And behold, a leper came to him and knelt before him, saying, “Lord, if you will, you can make me clean.” And Jesus stretched out his hand and touched him, saying, “I will; be clean.” And immediately his leprosy was cleansed. And Jesus said to him, “See that you say nothing to anyone, but go, show yourself to the priest and offer the gift that Moses commanded, for a proof to them.” – Matthew 8:2–4
A gift beyond the healing
The leper received what he asked for from Jesus. But Jesus gave more than the leper asked.
Jesus told the healed leper to show himself to the priest and offer the gift that Moses commanded. Since few of us understand the reconciliation contained within Christ’s command, let me share a bit of it. Moses’ command is written in Leviticus 14:1–32.
For the sacrifice to restore a healed leper, the family had to bring Cedar-wood. The Cedar probably showed that the leper was now free from the corruption that had been in his body.
Cedar is a fantastic wood. About 150 years ago, I made a mailbox post out of a small log of Cedar. It never rots. If I drove by it today, it would still be good as new.
Now the sacrifice required two birds, probably sparrows. The priest sacrificed one bird and set the other free. These two birds represent both Christ’s sacrificial death and His resurrection – His release from His grave.

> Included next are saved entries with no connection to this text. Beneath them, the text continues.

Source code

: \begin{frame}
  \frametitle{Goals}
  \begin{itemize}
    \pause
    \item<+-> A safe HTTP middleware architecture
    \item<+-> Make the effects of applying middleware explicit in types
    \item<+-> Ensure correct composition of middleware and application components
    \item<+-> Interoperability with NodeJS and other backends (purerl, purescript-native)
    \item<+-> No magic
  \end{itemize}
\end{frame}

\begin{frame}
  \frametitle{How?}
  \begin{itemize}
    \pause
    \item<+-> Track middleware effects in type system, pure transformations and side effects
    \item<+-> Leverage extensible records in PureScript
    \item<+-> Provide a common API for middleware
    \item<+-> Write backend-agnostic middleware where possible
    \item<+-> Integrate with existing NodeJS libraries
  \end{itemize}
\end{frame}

The sacrificed bird had the Cedar and Hyssop tied to it using scarlet (red) wool thread. The red thread showed both the leper’s sinfulness and the blood of Jesus. The picture is that the pale and repulsive skin condition was now lively and beautiful.
The Hyssop provided an aromatic smell, signifying the cure of the leper’s horrid scent.

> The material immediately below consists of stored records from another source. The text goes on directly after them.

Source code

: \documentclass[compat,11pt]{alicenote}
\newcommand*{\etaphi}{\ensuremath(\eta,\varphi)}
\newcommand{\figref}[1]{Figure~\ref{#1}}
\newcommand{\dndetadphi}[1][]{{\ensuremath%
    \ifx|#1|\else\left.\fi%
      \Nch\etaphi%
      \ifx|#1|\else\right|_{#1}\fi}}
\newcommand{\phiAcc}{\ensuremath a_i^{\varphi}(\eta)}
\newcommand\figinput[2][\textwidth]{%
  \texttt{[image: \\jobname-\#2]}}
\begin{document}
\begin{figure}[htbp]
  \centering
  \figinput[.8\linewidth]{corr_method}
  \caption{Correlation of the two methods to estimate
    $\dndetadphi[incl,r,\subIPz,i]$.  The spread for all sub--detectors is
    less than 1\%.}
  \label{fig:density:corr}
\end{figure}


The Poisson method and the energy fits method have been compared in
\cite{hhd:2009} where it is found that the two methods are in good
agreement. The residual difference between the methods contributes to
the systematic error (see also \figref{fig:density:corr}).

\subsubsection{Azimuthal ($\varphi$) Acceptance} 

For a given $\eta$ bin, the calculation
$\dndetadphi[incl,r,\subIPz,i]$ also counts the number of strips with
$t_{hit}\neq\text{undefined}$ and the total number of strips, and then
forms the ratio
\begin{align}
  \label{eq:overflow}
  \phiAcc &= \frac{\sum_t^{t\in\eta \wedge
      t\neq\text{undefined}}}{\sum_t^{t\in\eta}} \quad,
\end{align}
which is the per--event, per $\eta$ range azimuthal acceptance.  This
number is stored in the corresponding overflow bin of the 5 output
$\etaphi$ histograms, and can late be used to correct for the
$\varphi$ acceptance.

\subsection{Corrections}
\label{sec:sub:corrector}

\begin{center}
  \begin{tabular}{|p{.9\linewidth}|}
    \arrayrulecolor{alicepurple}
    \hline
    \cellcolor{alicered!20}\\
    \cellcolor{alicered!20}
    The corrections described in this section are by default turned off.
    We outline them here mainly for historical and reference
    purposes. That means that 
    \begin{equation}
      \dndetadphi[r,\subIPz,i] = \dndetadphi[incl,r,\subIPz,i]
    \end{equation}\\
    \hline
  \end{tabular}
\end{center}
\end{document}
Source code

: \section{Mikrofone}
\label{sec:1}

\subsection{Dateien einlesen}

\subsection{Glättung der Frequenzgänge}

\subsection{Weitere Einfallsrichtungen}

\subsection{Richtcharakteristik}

To fulfill the Law, the priest had to go outside of the city with the healed leper. Being out of the city symbolized Jesus’ crucifixion outside of Jerusalem.

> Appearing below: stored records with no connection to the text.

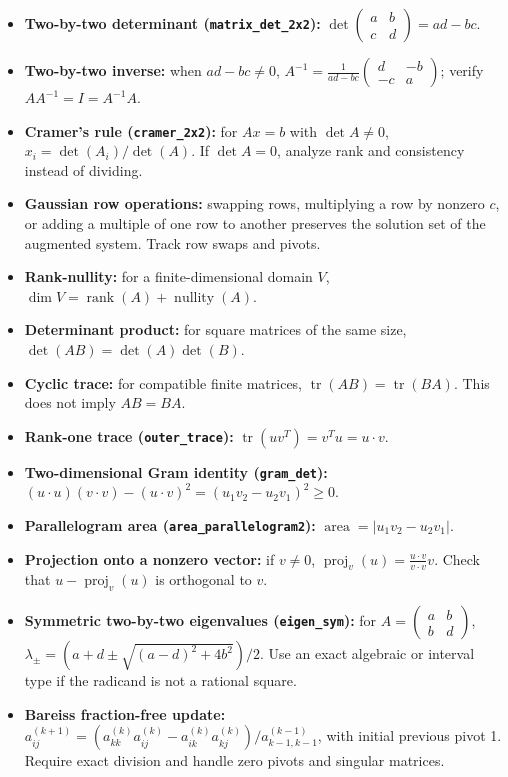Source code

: \documentclass[
  10pt,
]{article}
\providecommand{\tightlist}{%
  \setlength{\itemsep}{0pt}\setlength{\parskip}{0pt}}
\begin{document}
\begin{itemize}
\tightlist
\item
  \textbf{Two-by-two determinant (\texttt{matrix\_det\_2x2}):}
  \(\det\begin{pmatrix}a&b\\c&d\end{pmatrix}=ad-bc\).
\item
  \textbf{Two-by-two inverse:} when \(ad-bc\ne0\),
  \(A^{-1}=\frac1{ad-bc}\begin{pmatrix}d&-b\\-c&a\end{pmatrix}\); verify
  \(AA^{-1}=I=A^{-1}A\).
\item
  \textbf{Cramer's rule (\texttt{cramer\_2x2}):} for \(Ax=b\) with
  \(\det A\ne0\), \(x_i=\det(A_i)/\det(A)\). If \(\det A=0\), analyze
  rank and consistency instead of dividing.
\item
  \textbf{Gaussian row operations:} swapping rows, multiplying a row by
  nonzero \(c\), or adding a multiple of one row to another preserves
  the solution set of the augmented system. Track row swaps and pivots.
\item
  \textbf{Rank-nullity:} for a finite-dimensional domain \(V\),
  \(\dim V=\operatorname{rank}(A)+\operatorname{nullity}(A)\).
\item
  \textbf{Determinant product:} for square matrices of the same size,
  \(\det(AB)=\det(A)\det(B)\).
\item
  \textbf{Cyclic trace:} for compatible finite matrices,
  \(\operatorname{tr}(AB)=\operatorname{tr}(BA)\). This does not imply
  \(AB=BA\).
\item
  \textbf{Rank-one trace (\texttt{outer\_trace}):}
  \(\operatorname{tr}(uv^T)=v^Tu=u\cdot v\).
\item
  \textbf{Two-dimensional Gram identity (\texttt{gram\_det}):}
  \((u\cdot u)(v\cdot v)-(u\cdot v)^2=(u_1v_2-u_2v_1)^2\ge0\).
\item
  \textbf{Parallelogram area (\texttt{area\_parallelogram2}):}
  \(\operatorname{area}=|u_1v_2-u_2v_1|\).
\item
  \textbf{Projection onto a nonzero vector:} if \(v\ne0\),
  \(\operatorname{proj}_v(u)=\frac{u\cdot v}{v\cdot v}v\). Check that
  \(u-\operatorname{proj}_v(u)\) is orthogonal to \(v\).
\item
  \textbf{Symmetric two-by-two eigenvalues (\texttt{eigen\_sym}):} for
  \(A=\begin{pmatrix}a&b\\b&d\end{pmatrix}\),
  \(\lambda_{\pm}=(a+d\pm\sqrt{(a-d)^2+4b^2})/2\). Use an exact
  algebraic or interval type if the radicand is not a rational square.
\item
  \textbf{Bareiss fraction-free update:}
  \(a_{ij}^{(k+1)}=(a_{kk}^{(k)}a_{ij}^{(k)}-a_{ik}^{(k)}a_{kj}^{(k)})/a_{k-1,k-1}^{(k-1)}\),
  with initial previous pivot 1. Require exact division and handle zero
  pivots and singular matrices.
\end{itemize}
\end{document}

Along with the priest, the leper’s family had to gather the things for the sacrifice – the leper wasn’t allowed inside the city. So, Jesus was getting the leper reconciled to his family and with the religious leaders. Through this formal process, the healed leper was restored to the family, the Jewish society, and the synagogue. How precious is that!
Just as Jesus went beyond what the leper asked of Him, He does the same for us. When we pray, God hears our need, but He sees beyond our need and provides more than we could ever ask or think.